Brief:
Look over the lines below. Report each one that includes the string "appropriate".

(Records for this task Opens)

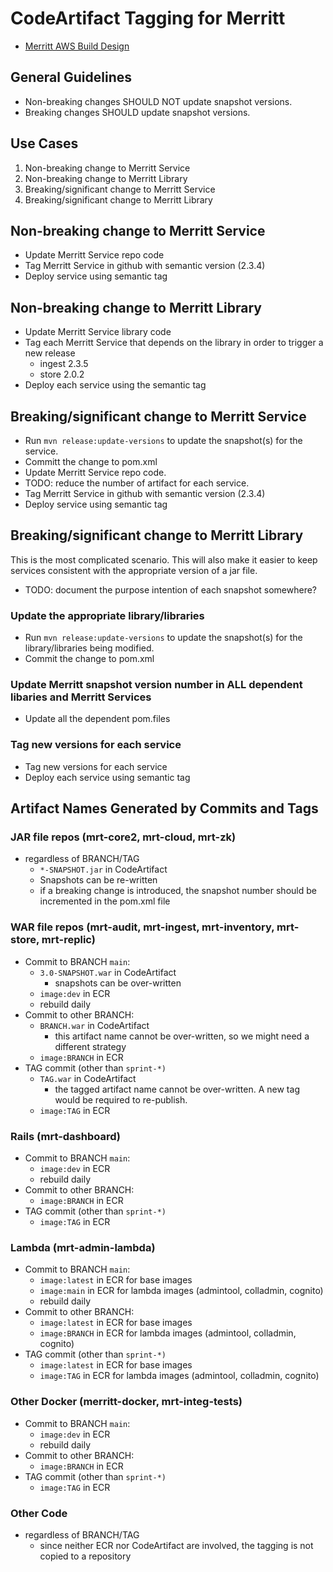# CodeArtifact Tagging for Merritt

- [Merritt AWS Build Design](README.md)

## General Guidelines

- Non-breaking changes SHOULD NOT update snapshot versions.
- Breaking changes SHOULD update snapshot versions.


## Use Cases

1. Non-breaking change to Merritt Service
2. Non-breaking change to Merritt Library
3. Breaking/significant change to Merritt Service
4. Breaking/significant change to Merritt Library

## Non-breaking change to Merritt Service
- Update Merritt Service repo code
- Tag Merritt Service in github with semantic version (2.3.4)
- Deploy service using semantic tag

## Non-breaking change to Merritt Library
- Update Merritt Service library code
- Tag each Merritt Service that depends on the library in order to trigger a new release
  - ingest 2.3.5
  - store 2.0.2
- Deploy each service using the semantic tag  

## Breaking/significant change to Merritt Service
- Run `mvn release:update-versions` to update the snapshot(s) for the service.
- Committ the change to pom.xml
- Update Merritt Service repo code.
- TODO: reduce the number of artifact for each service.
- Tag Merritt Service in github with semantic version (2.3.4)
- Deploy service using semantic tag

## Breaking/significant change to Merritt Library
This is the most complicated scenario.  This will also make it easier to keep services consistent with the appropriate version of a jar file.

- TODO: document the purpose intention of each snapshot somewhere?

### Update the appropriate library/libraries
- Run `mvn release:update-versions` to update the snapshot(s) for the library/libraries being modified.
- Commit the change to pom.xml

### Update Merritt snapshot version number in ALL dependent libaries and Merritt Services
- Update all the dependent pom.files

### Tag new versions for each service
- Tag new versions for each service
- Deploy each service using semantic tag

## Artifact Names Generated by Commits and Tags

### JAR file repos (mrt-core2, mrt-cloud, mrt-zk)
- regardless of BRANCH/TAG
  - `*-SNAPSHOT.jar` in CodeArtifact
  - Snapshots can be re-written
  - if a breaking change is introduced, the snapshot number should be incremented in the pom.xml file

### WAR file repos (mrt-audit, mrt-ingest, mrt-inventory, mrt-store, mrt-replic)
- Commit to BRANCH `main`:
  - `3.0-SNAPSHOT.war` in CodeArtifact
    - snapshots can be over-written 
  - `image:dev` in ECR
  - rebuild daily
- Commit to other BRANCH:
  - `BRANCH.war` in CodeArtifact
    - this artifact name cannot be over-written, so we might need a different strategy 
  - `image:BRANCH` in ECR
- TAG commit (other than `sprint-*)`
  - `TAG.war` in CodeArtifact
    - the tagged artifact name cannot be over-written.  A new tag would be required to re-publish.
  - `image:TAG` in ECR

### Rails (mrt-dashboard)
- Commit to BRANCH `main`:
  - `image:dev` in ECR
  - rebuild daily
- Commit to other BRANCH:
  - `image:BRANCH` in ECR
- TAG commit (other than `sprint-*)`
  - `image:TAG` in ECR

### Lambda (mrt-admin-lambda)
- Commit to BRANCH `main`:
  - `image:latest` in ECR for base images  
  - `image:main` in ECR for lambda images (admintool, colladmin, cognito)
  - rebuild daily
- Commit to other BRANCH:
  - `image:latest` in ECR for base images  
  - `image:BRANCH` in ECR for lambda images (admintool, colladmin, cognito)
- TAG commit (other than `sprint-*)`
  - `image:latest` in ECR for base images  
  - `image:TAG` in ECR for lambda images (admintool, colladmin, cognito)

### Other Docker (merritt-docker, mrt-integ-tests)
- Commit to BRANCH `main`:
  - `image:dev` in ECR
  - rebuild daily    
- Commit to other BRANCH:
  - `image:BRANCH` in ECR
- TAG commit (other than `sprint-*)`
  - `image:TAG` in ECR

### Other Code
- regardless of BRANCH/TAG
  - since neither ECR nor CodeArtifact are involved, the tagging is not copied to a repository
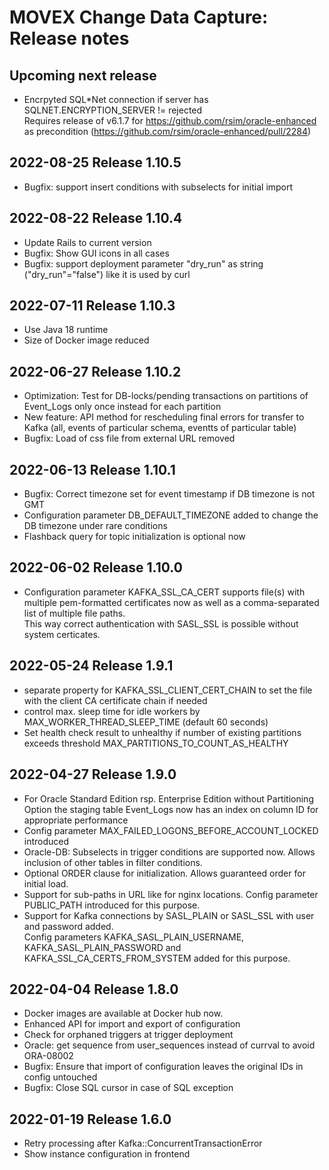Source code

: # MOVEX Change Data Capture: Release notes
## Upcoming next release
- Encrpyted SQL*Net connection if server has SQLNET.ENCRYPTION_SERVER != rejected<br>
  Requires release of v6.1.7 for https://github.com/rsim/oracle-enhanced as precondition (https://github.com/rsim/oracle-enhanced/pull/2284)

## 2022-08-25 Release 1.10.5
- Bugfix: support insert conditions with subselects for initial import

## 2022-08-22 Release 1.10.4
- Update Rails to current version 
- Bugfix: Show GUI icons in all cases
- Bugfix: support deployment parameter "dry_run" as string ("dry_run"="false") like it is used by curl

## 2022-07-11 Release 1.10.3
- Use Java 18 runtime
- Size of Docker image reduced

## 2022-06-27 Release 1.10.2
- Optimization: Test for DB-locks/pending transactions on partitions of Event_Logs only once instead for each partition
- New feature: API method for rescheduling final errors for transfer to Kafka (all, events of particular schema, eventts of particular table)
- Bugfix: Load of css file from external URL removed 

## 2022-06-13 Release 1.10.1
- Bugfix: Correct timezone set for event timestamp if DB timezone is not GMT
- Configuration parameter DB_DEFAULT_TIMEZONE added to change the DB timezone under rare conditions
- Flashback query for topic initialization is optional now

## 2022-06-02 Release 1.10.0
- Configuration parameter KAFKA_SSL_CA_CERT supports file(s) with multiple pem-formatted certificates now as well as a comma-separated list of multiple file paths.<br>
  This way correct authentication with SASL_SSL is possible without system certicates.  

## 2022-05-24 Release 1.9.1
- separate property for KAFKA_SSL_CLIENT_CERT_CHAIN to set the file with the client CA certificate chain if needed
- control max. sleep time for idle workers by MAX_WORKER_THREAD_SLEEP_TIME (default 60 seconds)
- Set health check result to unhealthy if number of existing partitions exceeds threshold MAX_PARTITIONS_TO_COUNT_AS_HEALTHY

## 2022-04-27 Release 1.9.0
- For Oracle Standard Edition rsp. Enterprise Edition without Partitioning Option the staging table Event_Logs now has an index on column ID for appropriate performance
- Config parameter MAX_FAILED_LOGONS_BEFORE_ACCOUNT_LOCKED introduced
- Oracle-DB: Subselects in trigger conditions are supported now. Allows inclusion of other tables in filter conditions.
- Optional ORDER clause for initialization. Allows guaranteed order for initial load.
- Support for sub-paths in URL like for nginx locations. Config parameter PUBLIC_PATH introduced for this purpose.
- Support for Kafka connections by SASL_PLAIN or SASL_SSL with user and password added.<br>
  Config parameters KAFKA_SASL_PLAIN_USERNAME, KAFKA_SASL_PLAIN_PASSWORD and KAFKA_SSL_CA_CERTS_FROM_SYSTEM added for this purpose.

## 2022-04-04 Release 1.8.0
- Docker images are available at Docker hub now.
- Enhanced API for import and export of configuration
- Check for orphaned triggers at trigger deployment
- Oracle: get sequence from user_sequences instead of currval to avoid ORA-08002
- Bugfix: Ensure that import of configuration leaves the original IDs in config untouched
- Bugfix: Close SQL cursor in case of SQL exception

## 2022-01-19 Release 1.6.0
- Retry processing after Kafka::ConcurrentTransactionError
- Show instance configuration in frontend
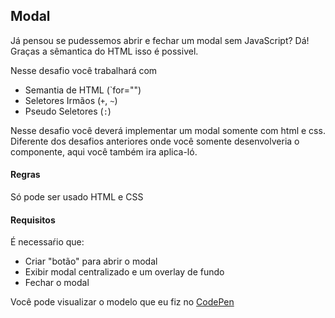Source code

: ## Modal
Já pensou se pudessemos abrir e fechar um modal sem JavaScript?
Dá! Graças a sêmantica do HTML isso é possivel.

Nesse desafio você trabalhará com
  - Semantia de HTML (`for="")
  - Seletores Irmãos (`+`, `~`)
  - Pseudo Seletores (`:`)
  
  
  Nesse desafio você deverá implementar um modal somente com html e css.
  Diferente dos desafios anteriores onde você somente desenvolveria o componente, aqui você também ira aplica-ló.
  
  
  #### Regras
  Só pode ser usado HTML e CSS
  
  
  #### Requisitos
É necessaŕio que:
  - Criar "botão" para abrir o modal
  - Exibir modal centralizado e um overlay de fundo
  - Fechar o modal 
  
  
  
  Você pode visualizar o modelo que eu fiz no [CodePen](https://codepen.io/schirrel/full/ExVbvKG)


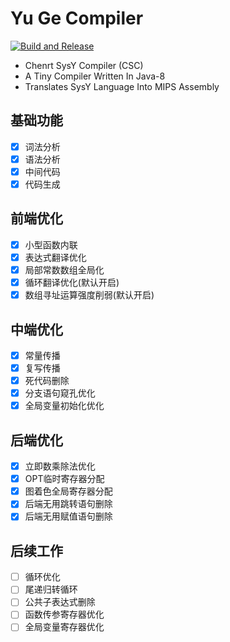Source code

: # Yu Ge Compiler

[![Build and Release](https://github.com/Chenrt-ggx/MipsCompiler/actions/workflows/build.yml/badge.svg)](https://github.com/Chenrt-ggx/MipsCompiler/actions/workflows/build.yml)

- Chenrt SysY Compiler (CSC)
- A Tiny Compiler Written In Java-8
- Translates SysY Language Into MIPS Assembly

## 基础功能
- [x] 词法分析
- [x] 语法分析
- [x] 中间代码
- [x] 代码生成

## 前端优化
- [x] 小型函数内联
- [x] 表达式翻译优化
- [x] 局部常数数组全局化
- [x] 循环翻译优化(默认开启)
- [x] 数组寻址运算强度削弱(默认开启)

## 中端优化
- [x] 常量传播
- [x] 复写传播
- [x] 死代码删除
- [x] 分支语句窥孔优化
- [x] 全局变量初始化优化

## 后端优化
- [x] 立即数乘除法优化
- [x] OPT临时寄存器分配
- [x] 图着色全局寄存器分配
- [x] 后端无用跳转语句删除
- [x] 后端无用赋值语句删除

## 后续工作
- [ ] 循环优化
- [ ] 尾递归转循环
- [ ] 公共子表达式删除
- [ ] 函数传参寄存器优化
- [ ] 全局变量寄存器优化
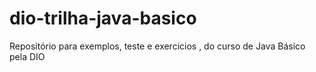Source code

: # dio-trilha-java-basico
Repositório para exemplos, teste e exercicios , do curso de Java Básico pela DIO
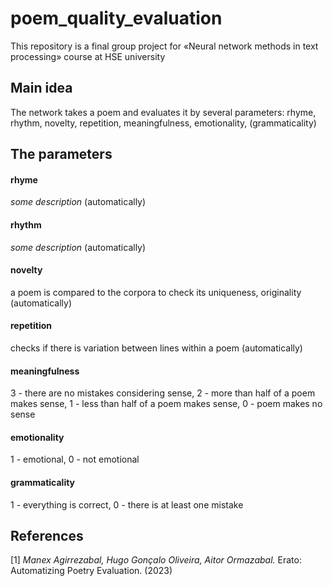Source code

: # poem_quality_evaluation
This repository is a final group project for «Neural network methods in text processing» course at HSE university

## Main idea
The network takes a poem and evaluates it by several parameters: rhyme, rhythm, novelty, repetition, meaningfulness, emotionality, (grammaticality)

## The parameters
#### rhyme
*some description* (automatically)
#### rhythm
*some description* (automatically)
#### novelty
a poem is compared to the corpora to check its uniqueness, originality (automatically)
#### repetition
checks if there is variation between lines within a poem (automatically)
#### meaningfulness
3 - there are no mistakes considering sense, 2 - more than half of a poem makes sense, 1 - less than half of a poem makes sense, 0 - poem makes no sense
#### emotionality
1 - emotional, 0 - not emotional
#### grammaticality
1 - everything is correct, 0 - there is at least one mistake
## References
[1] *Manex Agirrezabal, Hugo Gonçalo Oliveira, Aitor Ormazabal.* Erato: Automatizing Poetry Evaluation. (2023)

(Records for this task Closes)

Output for this task:
This is the most complicated scenario.  This will also make it easier to keep services consistent with the appropriate version of a jar file.
### Update the appropriate library/libraries
- For Oracle Standard Edition rsp. Enterprise Edition without Partitioning Option the staging table Event_Logs now has an index on column ID for appropriate performance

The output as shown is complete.